Inspiriert von dem Bedürfnis nach Gemeinschaft und Zugehörigkeit, war auch ich dieses Jahr auf dem CSD in Berlin. Ich bin selbst queer, weiß das sehr genau, seit ich in etwa elf Jahre alt bin und nicht nur Jungs, sondern vor allem Mädchen toll finde, und habe vor allem in den letzten Jahren viel über meine queere Identität und Zugehörigkeit gelernt. Denn obwohl ich seit über zehn Jahren geoutet bin, fühlte ich mich eine lange Zeit nicht „queer genug“, um mich als Teil der LGBTQIA+-Community zu verstehen, und habe mich darauf beschränkt, mich Ally zu nennen. Eine weiße, pansexuelle Poly-cis-Frau, die die meiste Zeit in heteronormativen Beziehungen lebt, der sieht man das Queer sein nicht an, und dementsprechend ist die Marginalisierung, die ich deswegen im Alltag erfahre, kaum bis nicht vorhanden.
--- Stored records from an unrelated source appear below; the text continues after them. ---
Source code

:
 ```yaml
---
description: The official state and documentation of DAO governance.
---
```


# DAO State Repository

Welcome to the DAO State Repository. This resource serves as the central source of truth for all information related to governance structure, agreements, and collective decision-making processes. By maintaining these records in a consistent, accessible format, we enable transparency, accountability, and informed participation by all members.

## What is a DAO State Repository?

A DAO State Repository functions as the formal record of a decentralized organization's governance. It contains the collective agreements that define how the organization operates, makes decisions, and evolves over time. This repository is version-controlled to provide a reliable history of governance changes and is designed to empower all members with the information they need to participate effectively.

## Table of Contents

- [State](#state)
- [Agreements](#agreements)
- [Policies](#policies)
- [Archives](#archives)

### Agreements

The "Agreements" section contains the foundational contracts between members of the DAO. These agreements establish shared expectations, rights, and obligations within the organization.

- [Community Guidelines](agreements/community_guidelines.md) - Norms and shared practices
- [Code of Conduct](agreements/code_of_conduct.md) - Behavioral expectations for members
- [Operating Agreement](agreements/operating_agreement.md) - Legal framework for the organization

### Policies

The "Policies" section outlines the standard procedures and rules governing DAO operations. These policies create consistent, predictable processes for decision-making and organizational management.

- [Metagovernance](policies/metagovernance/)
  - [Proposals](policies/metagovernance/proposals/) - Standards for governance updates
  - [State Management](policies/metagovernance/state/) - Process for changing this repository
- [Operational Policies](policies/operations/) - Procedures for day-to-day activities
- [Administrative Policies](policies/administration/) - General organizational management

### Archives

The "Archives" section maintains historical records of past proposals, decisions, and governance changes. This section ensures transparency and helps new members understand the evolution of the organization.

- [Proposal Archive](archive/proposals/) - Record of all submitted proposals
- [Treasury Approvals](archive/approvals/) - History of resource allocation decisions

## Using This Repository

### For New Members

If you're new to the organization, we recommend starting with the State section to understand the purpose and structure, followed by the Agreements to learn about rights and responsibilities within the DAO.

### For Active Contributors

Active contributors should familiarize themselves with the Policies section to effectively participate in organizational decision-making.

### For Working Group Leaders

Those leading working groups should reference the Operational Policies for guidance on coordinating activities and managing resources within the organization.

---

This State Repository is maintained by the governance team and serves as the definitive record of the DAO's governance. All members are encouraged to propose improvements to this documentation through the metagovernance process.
Die Gründe für ein fehlendes Zugehörigkeitsgefühl sind unterschiedlich und dennoch habe ich das Gefühl, dass viele queere Menschen mit diesen Selbstzweifeln zu kämpfen haben. Die LGBTQIA+-Community ist für alle offen, aber sind alle auch ich? Bin ich mitgemeint?
Während die einen, wie ich, aus einer privilegierten Position heraus darüber sinnieren, ob und wie viel Marginalisierung notwendig ist, um sich selbst als queere Betroffene statt Ally benennen zu wollen (was ein völlig absurder Gedankengang ist), sieht die Lebensrealität von vielen anderen queeren Personen ganz, ganz anders aus.
Der Christopher Street Day hat seinen Ursprung 1969 in New York City. In den 60er-Jahren waren Razzien in Schwulenbars und Nachtclubs überall in den Vereinigten Staaten gang und gäbe. Homosexualität und abweichende Genderidentität galten als Perversionen, sowohl politisch verfolgt und strukturell benachteiligt als auch gesellschaftlich geächtet und diskriminiert. Immer wieder wurden Identitäten von queeren Personen, welche bei Razzien erfasst wurden, in der Presse veröffentlicht, was die Sicherheit der Betroffenen massiv bedrohte und sie aus der Gesellschaft isolierte und verheerende soziale Folgen für Zwangsgeoutete mit sich brachte. Begründet wurden viele der Verhaftungen von queeren Menschen mit dem Vorwurf der „Anstößigkeit“ beziehungsweise „Erregung öffentlichen Ärgernisses“, dazu zählte bereits Händchenhalten, Küssen, das Tragen von Kleidung des durch die Gesellschaft nicht akzeptierten anderen Geschlechts oder die reine Anwesenheit in sogenannten Schwulenbars oder Clubs. Das Stonewall Inn war vor allem für nicht-weiße Personen ein wichtiger Treffpunkt und Rassismus innerhalb der Polizei förderte ein besonders militantes und gewaltvolles Durchgreifen.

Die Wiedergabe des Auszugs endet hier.